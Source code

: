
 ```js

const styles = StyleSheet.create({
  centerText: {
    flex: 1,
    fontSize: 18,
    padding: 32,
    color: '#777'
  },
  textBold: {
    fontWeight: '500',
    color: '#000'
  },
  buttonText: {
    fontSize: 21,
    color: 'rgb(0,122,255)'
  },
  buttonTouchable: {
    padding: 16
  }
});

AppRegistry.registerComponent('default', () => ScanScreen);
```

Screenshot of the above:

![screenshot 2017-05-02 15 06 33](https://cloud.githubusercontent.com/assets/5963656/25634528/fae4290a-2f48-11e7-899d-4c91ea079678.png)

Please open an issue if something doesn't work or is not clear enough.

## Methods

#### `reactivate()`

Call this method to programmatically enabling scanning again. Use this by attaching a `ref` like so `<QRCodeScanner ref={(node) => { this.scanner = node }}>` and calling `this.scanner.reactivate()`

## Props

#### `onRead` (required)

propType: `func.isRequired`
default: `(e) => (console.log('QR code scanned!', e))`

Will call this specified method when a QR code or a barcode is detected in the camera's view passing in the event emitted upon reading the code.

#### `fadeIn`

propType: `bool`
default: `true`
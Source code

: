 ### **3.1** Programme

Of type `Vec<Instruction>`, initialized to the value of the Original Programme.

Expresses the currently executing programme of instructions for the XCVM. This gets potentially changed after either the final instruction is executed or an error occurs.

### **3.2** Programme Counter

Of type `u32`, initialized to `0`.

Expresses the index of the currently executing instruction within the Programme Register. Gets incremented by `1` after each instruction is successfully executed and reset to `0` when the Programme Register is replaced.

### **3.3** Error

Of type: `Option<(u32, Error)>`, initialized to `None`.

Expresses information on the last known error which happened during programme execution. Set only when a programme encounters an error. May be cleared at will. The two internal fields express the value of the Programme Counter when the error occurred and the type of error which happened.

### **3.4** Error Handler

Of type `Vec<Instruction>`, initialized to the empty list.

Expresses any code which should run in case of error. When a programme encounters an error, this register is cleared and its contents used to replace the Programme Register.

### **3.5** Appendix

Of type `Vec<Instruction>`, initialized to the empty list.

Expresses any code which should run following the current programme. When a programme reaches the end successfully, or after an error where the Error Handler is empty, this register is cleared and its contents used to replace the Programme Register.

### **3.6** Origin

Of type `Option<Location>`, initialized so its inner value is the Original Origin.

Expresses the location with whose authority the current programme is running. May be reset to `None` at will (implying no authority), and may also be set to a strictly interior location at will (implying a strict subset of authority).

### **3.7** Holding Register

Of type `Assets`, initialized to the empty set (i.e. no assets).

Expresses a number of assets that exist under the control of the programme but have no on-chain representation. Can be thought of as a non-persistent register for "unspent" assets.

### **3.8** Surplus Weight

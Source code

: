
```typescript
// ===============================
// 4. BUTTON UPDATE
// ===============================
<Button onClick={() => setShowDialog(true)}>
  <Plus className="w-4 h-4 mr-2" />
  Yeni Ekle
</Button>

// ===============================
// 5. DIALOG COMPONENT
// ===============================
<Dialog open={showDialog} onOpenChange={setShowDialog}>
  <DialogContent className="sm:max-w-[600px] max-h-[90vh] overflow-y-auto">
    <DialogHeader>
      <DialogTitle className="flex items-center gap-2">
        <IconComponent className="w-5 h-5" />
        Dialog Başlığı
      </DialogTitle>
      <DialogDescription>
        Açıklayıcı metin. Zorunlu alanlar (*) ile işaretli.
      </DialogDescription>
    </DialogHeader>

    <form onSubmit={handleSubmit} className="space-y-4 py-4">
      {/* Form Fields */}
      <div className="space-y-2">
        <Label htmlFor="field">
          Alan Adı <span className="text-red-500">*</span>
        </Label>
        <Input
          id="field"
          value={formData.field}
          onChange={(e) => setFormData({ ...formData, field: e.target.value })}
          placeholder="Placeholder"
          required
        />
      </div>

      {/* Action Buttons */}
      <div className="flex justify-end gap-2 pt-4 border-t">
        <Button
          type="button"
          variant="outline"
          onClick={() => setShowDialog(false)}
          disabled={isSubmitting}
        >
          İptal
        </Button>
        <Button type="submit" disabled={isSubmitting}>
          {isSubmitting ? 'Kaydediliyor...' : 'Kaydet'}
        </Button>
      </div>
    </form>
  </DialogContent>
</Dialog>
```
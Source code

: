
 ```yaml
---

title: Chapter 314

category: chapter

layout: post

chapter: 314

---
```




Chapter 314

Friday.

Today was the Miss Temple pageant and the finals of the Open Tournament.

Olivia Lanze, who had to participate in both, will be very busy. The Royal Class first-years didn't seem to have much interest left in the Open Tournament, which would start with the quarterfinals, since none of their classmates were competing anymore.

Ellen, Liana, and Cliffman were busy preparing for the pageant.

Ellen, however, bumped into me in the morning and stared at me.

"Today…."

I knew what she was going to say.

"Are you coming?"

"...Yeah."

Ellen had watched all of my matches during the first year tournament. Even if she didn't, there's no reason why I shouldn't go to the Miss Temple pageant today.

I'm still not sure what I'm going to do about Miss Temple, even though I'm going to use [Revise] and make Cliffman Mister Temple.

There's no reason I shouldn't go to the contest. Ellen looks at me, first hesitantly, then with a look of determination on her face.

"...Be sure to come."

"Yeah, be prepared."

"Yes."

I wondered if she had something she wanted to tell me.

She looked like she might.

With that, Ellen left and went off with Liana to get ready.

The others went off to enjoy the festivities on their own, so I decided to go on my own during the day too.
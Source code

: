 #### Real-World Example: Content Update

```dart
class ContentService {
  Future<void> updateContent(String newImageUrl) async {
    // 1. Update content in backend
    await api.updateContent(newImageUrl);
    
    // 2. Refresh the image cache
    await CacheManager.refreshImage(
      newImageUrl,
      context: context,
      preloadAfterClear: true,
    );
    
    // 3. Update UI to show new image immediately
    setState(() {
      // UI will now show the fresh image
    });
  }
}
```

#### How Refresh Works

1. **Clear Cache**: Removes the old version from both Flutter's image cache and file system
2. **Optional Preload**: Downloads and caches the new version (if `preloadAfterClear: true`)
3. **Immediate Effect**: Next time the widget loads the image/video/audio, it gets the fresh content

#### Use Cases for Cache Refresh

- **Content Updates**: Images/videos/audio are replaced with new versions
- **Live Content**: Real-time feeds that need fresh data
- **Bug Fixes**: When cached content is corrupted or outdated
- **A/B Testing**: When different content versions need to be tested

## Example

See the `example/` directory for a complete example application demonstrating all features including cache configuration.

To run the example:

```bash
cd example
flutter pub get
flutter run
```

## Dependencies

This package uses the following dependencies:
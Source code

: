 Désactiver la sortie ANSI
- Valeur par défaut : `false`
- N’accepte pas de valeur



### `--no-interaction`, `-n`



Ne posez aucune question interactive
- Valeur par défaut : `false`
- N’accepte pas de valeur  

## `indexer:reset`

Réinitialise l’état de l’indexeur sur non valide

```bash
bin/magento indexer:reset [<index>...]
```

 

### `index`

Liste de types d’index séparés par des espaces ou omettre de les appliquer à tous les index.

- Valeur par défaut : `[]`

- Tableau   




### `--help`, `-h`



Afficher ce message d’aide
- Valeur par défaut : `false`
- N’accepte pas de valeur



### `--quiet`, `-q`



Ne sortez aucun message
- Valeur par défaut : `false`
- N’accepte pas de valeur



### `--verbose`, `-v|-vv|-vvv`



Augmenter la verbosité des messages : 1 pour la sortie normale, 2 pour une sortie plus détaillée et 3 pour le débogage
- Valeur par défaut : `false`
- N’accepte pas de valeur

Exercise description:
Of all the entries above, output exactly the lines between the one holding "This package uses" and the one holding "Ne sortez aucun message", inclusive.

Solution for this task:
This package uses the following dependencies:
Source code

: Désactiver la sortie ANSI
- Valeur par défaut : `false`
- N’accepte pas de valeur



### `--no-interaction`, `-n`



Ne posez aucune question interactive
- Valeur par défaut : `false`
- N’accepte pas de valeur  

## `indexer:reset`

Réinitialise l’état de l’indexeur sur non valide

```bash
bin/magento indexer:reset [<index>...]
```

 

### `index`

Liste de types d’index séparés par des espaces ou omettre de les appliquer à tous les index.

- Valeur par défaut : `[]`

- Tableau   




### `--help`, `-h`



Afficher ce message d’aide
- Valeur par défaut : `false`
- N’accepte pas de valeur



### `--quiet`, `-q`



Ne sortez aucun message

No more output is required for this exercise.